Code-SNIFF-AI is a shell script that automatically reviews code changes. GIT DIFF is used to extract the changed contents for certain file formats, and a review of the changed code through the API.
code-sniff-ai
├── .env
├── .env.sample
├── .gitignore
├── README.md
├── example
│ ├── javascript
│ │ └── HelloWorld.js
│ └── python
│ └── hello_world.py
└── run-review.sh
Create .env file by referring to .env.sample file and set the necessary environment variables.
This script requires jq . If jq is not installed, you can install it using the following command.
Ubuntu/Linux :
sudo apt-get install jqMacOS :
brew install jq Windows : You can download and use jq.exe from the JQ official release page. Save the downloaded files to the appropriate path and add the path to the system path.
git add .run-review.sh Script to perform code reviews for stained files. ./run-review.shThis script should be run on the root directory of the Git repository and reviews the changes staged in the git.
Basically, we review the file of the following extension. You can set it up as an environment variable as needed.
example/javascript/HelloWorld.js file contains a simple JavaScript class example.
class HelloWorld {
constructor ( ) {
this . message = "Hello, World!" ;
}
sayHello ( ) {
console . log ( this . message ) ;
}
} This code is " sayHello , World!" This is a simple class that outputs a message to the console.
example/python/hello_world.py file contains a simple python class example.
class HelloWorld :
def __init__ ( self ):
self . message = 'Hello, World!'
def say_hello ( self ):
print ( self . message )
if __name__ == "__main__" :
hello = HelloWorld ()
hello . say_hello () This code is " say_hello , World!" This is a simple class that outputs a message to the console.

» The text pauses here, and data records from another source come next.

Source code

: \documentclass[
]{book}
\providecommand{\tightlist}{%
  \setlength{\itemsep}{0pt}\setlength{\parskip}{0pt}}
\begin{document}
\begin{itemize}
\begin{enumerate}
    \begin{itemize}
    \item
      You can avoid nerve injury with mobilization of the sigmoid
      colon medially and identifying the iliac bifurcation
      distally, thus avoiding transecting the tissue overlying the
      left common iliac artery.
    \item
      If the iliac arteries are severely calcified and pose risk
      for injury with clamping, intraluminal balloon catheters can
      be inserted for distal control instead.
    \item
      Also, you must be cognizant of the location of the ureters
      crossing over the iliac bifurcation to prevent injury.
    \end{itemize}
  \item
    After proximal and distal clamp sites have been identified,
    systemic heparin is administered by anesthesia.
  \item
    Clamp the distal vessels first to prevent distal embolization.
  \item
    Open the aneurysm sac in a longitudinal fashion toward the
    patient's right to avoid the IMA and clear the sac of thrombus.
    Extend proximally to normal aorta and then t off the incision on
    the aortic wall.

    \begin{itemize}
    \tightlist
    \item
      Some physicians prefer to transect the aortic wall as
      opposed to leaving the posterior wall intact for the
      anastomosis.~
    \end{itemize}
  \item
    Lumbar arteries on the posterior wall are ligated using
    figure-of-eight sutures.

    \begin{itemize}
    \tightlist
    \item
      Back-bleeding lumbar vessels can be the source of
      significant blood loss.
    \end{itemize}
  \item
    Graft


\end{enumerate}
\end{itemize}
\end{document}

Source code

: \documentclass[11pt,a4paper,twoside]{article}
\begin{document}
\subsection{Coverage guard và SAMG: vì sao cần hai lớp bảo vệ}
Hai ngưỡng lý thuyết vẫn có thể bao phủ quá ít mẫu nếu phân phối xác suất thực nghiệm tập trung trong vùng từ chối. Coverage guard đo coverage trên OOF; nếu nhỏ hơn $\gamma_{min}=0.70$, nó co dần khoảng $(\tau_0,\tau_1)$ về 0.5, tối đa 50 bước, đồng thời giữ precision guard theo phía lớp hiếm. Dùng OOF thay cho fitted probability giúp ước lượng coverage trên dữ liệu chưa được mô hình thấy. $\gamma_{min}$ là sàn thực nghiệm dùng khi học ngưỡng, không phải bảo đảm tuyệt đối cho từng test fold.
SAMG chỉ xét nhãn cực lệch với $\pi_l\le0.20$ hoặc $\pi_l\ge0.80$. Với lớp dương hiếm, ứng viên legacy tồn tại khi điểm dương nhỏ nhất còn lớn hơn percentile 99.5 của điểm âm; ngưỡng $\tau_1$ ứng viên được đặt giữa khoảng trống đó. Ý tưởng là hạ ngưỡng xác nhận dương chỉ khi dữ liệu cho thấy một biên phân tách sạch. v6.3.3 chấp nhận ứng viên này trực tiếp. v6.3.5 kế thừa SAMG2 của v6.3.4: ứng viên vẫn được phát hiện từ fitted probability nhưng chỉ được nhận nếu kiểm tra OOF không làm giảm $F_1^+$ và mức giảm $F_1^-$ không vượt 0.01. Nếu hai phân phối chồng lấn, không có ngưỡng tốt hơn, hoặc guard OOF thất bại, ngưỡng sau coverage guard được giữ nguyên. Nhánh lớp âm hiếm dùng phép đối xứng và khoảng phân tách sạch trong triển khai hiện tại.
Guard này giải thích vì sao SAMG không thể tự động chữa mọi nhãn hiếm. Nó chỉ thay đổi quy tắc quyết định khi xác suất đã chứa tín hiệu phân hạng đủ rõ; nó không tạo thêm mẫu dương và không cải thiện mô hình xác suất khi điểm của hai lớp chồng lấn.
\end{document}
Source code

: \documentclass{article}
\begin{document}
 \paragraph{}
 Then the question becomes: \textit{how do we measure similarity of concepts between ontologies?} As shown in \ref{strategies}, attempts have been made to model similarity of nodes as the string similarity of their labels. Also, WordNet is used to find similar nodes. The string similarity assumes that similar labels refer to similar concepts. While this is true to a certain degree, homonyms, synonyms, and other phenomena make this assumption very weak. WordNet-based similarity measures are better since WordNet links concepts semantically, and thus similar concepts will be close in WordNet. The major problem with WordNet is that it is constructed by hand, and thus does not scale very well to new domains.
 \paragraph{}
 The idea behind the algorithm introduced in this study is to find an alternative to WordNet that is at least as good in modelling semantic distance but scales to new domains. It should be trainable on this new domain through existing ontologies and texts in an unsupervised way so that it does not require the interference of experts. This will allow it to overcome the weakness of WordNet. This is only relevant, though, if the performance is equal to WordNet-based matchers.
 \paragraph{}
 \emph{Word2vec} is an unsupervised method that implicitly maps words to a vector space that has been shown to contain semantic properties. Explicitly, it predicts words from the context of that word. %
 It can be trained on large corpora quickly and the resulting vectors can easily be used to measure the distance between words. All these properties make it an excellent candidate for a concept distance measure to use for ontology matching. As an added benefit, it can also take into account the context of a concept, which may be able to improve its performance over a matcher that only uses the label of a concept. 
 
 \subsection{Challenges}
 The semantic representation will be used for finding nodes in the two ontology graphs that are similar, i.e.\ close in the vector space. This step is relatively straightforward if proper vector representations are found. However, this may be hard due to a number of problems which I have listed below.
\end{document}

The model you want to use in Ollama must be downloaded using the ollama pull command in advance. For example, to use the gemma2 model, run the command below to download the model:
ollama pull gemma2 We are studying how to integrate code-sniff-ai into Git Workflow to make code review automation more efficient. For example, we are seeking ways to automatically trigger code reviews when pushing to a specific branch, or to run automatic reviews when creating PR. Such integration can improve the development process by including it in the CI/CD pipeline.
We are studying the possibility of applying prompt engineering to improve the accuracy and quality of code reviews. We are experimenting with various prompt configuration measures so that the AI model can provide more sophisticated feedback, which will maximize the efficiency of the code review process.
If you want to contribute, fork the project, create a new branch, reflect the changes, and submit a full request.
This project was given a license with MIT license.